Multiple input datasets for a dataflow to start

I have a dataflow that has 3 input datasets.  The dataflow has to run when all 3 have updated.  The 3 input datasets update at various times and cannot be predecessors to one another. 

 

Is there a way to allow my main dataflow to run ONLY once ALL dataflows have completed?  At present Domo runs the dataflows as soon as 1 of the 3 input datasets has updated.  

Best Answer

  • rahul93
    rahul93 NY 🟠
    Accepted Answer

    The same way you were going to update the dataflow every 15 minutes. Instead of telling the excel job to update every 15 minutes you update it everyday at a certain time.


    Please comment if you find a better solution.

Answers

  • rahul93
    rahul93 NY 🟠

    Hey @Abs,

     

    You can do this in 2 ways:

    1) Make the dataflow update only based on one dataset that loads last (meaning that loads after the other.

     

    2) Create a dummy dataset and make the dataflow update every 15-20 minutes. So, this dataset will exist in the dataflow only for the purpose of updating the dataflow. For this dataset you would want check the "Upload even if data hasnt changed" box in additional settings on the workbench.

     

     

    Let me know if you have doubts,

  • Hi Rahul

     

    1) This isn't an option for us as the datasets all have their own dependancies and update at different times, somedays one finishes later than the other and other days it can be the other way round.  Therefore not an option. 

     

    2) Can you explain in more detail what you mean here, specifically referring to the datasets as "dummy dataset" and "main dataset" or "dummy dataflow" and "main dataflow", so that it is clear.  

    (I am currently building a dummy dataset based on batch_run_dates for each of the loads, but I think this is different to what you are refering to).  

     

    Thanks

     

    Abs

  • rahul93
    rahul93 NY 🟠

    Abs,

     

     

    1) You can change the time when the datasets load so that you know for certain the dataset that will load the last.

     

    2) So, if you create an excel sheet with one record in it.

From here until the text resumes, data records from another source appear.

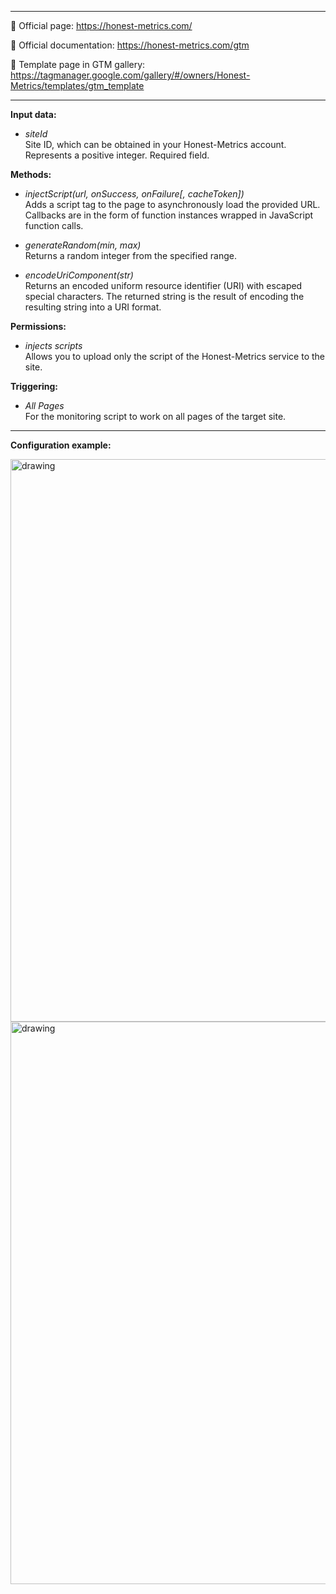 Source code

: 
-------------------------

:link: Official page: https://honest-metrics.com/

:speech_balloon: Official documentation: https://honest-metrics.com/gtm

:link: Template page in GTM gallery: https://tagmanager.google.com/gallery/#/owners/Honest-Metrics/templates/gtm_template

-------------------------

**Input data:**
- _siteId_<br>Site ID, which can be obtained in your Honest-Metrics account. Represents a positive integer. Required field.

**Methods:**
- _injectScript(url, onSuccess, onFailure[, cacheToken])_<br>Adds a script tag to the page to asynchronously load the provided URL. Callbacks are in the form of function instances wrapped in JavaScript function calls.

- _generateRandom(min, max)_<br>Returns a random integer from the specified range.

- _encodeUriComponent(str)_<br>Returns an encoded uniform resource identifier (URI) with escaped special characters. The returned string is the result of encoding the resulting string into a URI format.

**Permissions:**
- _injects scripts_<br>Allows you to upload only the script of the Honest-Metrics service to the site.

**Triggering:**
- _All Pages_<br>For the monitoring script to work on all pages of the target site.

-------------------------

**Configuration example:**

<img src="https://honest-metrics.com/img/screen-gtm.png" alt="drawing" width="900"/>
<img src="https://honest-metrics.com/img/screen-gtm-1.png" alt="drawing" width="900"/>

Load it through the workbench and add a schedule say "every 15 minutes" to it and also check the "Upload even if data hasnt changed" option in additional settings. 

    Add this dataset to your dataflow and check the box next to the dataset that updates the dataflow whenever this dataset updates (P.S: uncheck the boxes for other datasets) . Now, the dataflow will update every 20 minutes. 

    Let me know if you still have doubts,

  • 1) All datasets need to start at the same time, but they complete at different times, so this cannot be an option. 

     

    2) I understand what you are saying now.  Basically forcing my "main dataflow" to run every 15 minutes.  This also cannot happen as the "main dataflow" currently takes approximatley 3 hours to run (this is another topic for another day), therefore it is not practical to use this solution.  

     

    Thanks for the suggestions though. 

  • rahul93
    rahul93 NY 🟠

    Abs, 

    What if you use the second point to "force" the dataflow to trigger once everyday after you are certain all 3 of your datasets load.

     

    So, give about 20-30 minutes (maybe more depending on the time they take) after all 3 of them are scheduled to run and then force the dataflow to load.

     

    Hope this helps,

  • 2) Again, this is not the ideal solution but one we have considered as an interim solution.  How do you "force" the "main dataflow" to run based on time? The only options I have within the settings are to run it when one of the input datasets updates.  

  • Apologies, yes, I had discounted the "dummy dataset" in my thinking.  Thanks!